Records drawn from a dataset
Start of Block

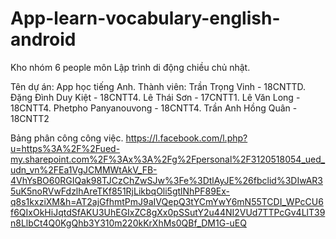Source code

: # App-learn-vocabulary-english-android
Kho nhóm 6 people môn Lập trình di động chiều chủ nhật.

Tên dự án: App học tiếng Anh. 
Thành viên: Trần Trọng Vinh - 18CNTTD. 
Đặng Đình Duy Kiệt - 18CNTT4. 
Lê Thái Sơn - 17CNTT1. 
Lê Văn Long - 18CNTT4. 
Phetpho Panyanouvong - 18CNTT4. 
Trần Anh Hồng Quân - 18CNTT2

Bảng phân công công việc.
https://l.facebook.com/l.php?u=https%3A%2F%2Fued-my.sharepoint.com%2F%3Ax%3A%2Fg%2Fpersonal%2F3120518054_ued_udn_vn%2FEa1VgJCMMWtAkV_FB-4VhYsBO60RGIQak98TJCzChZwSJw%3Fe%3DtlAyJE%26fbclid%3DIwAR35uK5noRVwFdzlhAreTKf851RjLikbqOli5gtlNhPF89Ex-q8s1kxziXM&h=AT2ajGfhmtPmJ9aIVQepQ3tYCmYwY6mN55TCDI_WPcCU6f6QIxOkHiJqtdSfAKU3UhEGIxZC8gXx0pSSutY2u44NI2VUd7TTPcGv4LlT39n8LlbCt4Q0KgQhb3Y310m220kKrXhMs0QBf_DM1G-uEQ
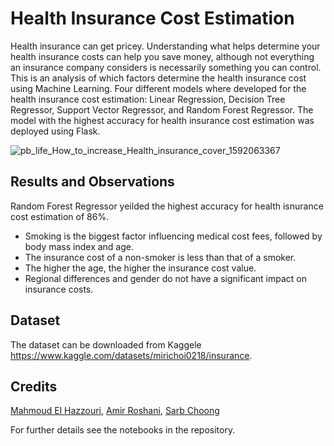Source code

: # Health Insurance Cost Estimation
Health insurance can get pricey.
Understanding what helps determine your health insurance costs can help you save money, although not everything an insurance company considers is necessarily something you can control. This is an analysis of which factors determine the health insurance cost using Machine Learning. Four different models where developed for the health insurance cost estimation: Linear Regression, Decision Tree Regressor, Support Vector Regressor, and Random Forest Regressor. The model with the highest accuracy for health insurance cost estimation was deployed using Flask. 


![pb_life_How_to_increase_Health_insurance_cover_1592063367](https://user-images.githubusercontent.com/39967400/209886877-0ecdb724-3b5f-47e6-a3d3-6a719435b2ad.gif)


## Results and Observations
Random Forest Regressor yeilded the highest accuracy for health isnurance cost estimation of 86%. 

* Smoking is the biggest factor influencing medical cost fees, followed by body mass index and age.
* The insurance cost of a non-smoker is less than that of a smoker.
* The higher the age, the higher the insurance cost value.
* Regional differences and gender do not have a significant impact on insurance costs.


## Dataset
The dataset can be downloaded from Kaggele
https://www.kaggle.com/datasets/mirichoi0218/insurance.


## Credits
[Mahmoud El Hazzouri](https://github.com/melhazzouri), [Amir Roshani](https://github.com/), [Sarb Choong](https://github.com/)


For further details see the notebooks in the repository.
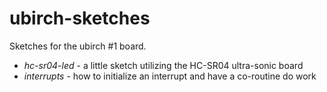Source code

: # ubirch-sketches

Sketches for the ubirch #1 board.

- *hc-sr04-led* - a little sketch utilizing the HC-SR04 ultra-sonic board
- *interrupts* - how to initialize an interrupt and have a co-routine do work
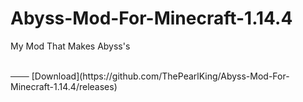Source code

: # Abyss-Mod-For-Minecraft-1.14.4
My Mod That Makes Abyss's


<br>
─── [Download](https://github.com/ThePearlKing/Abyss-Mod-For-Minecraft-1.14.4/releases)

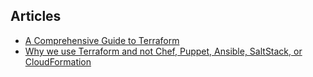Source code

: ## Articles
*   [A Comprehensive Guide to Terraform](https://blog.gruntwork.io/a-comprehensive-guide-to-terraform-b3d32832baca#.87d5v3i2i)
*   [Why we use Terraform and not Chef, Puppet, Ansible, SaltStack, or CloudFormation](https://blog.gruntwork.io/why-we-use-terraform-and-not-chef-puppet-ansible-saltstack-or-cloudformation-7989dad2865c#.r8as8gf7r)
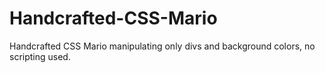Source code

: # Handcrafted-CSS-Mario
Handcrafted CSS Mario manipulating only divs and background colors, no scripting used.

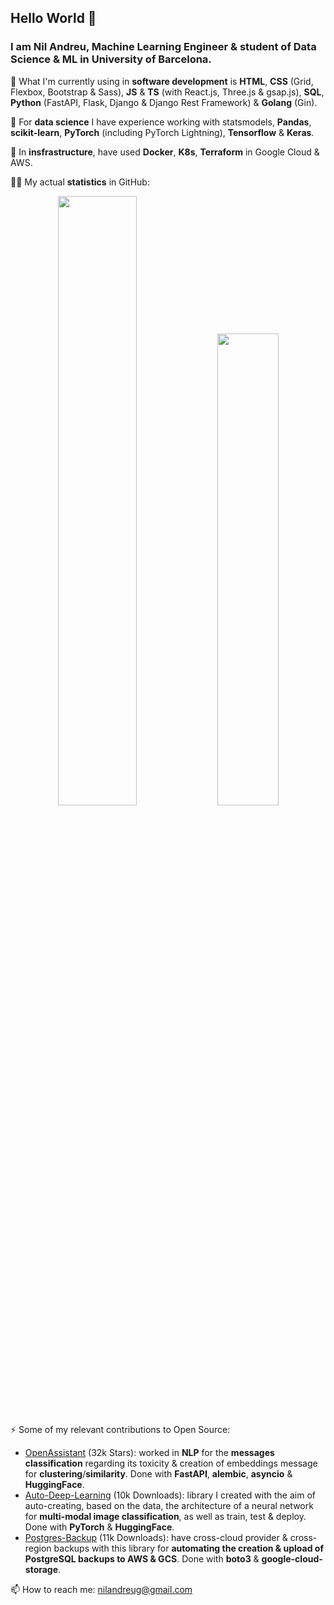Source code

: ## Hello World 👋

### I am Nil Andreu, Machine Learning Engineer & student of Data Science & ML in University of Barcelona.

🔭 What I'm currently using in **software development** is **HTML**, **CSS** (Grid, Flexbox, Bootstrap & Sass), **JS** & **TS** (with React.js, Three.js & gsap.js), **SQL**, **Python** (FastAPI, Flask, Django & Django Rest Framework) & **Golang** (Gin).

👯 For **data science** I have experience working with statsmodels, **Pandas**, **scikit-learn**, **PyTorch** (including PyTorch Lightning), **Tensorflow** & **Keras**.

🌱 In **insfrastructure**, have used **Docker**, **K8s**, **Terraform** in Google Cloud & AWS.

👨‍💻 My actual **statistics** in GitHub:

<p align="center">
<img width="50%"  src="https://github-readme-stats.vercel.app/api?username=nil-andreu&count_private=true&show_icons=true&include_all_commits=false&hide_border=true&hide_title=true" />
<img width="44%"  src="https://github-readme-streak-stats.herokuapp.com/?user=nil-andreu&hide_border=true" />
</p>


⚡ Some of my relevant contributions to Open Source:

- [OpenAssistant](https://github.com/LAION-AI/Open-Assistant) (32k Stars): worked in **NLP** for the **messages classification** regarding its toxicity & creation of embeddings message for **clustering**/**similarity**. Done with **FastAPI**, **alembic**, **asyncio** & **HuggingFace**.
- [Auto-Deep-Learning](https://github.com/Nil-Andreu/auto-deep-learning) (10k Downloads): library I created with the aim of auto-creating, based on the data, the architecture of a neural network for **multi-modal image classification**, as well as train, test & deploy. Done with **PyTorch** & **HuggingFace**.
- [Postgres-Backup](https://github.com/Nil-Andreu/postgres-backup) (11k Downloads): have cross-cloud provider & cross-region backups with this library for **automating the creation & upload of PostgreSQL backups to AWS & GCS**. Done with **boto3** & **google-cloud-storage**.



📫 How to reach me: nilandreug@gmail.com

End of Block

_EXERCISE DIRECTIONS_
Your job is to return all lines above that hold the word "Abyss".

_TASK OUTPUT_
: # Abyss-Mod-For-Minecraft-1.14.4
My Mod That Makes Abyss's
─── [Download](https://github.com/ThePearlKing/Abyss-Mod-For-Minecraft-1.14.4/releases)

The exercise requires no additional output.